If you haven’t already figured it out, I am a huge Ryan Reynolds fan and have been for quite some time. I think he has great timing, has mastered the sarcastic insult, and has shown he can be as perfectly cast in a rom-com (“The Proposal”) as he is in a drama (“Buried”). He again is clearly enjoying himself playing the role that he tried so long to get onto the big screen and actually has a few emotional scenes that he gets to flex a tiny bit of serious acting muscles in, but for the most part he remains the goofy and swearing lunatic that earned him a Golden Globe nomination two years ago.
Playing opposite Reynolds’ silliness as the straight man is Josh Brolin as the film’s antagonist. Trying to think back I don’t think Brolin has a single actual joke that he delivers in the entire film, but just the way he plays his character so deadpan is perfect in the tone that the world establishes for him and his dry responses to Deadpool create comedy on their own.

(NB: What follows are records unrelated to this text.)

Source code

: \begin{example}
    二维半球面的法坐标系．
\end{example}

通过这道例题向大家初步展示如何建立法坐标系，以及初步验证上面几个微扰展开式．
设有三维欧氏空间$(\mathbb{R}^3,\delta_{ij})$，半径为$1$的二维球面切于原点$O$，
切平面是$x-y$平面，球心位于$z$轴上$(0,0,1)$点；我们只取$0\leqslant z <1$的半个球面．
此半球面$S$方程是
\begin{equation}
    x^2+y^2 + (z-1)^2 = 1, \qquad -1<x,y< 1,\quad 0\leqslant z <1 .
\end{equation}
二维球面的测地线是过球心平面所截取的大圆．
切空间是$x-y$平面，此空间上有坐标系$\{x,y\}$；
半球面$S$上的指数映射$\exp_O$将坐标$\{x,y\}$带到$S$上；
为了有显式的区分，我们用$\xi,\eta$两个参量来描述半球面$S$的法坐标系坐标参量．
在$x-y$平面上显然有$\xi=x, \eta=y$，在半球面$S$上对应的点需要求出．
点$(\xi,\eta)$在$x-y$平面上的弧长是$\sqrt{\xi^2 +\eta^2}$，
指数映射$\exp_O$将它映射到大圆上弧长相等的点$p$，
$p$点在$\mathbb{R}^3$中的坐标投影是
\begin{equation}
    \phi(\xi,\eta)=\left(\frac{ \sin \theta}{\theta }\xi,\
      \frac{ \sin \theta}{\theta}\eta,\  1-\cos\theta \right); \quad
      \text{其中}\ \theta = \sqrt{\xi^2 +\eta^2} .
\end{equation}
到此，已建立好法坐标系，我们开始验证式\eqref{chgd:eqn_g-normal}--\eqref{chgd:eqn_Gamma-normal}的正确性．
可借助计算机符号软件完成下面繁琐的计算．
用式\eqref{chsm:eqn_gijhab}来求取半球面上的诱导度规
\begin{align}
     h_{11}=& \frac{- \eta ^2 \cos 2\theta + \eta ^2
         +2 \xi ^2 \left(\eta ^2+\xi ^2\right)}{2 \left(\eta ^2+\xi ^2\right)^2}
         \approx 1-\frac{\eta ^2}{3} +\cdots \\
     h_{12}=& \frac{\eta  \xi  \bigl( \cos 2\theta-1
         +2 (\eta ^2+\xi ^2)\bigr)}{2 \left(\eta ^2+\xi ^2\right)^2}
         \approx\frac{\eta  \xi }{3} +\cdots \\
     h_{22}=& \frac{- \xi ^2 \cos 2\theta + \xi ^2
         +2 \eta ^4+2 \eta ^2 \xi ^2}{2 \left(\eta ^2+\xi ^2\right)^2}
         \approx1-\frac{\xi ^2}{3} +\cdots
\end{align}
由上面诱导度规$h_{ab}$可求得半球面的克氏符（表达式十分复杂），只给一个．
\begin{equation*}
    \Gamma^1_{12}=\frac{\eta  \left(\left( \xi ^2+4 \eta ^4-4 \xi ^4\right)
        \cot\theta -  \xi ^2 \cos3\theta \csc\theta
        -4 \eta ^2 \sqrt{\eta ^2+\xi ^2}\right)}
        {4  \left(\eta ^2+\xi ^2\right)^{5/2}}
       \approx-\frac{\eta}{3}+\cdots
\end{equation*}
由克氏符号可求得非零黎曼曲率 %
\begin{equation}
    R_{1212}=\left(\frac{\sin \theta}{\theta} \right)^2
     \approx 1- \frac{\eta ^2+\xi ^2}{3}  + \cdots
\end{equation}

The entire cast does a great job, in fact, and they all know what sort of movie they’re in. Zazie Beetz has a few standout moments and T.J. Miller (normally completely unbearable) does some quipping that earned a few chuckles from me. There are a handful of cameos, but most of them are blink and you miss em; more on that in a second.
David Leitch, quickly becoming one of the most in-demand directors to shoot action films following “John Wick” and “Atomic Blonde,” does a better job at staging the action than Miller did with the last film. A former stuntman, Leitch clearly knows how to set up a scene so that the actors (or stunt people) have room to breathe and move around, even though at times the editing gets in the way.
Which brings me to my complaints with the film, and I’ll start with the editing. Like I said, there are a handful of cameos by some pretty big name actors, but on more than one occasion the film has the shot with them in it last a single second before cutting away, so you can barely have time to process who you just saw. There are also some awkward edits in combat scenes, and the final climax has three different fights taking place between a half dozen characters and the way that is all spliced together is at times jarring. The pacing is at times poor, too, at times almost seeming like some scenes were completely missing from the final cut, and sometimes jokes either run on for too long or the set up is delivered so quickly and with no time to mentally digest it that the punchline holds no comedic weight.
Also some of the special effects aren’t the best which seems to be a trend with blockbusters recently, like how “Justice League,” “Black Panther,” and even parts of “Infinity War” look laughably embarrassing despite being some of the most costly films ever made. I am pretty forgiving about it in this instance, because the whole point of the “Deadpool’s” is more the laughs than the fighting, and the spirit is low-budget fan service, but it just baffles me that this is apparently a problem Hollywood has, and how them continuously short-changing VFX companies won’t help matters.
“Deadpool 2” may not completely justify its own existence or be as funny as it thinks it is, but fans of the first film won’t care. Hell, I doubt many mainstream audience members even pick up on the editing and visual complaints that I have. I liked this film just about as much as I did the first, without the lightning-in-a-bottle surprise factor that came along with it, and I think that many people who loved the first will also find a great deal of enjoyment here. There’s already talks of a “Deadpool 3” and that they want a new director to helm it, and I think it would be cool to see three different filmmakers’ visions and versions of the character; or he can go to Disney and the MCU and get two hours of PG-13 quips and keep the cheap CGI. Who knows?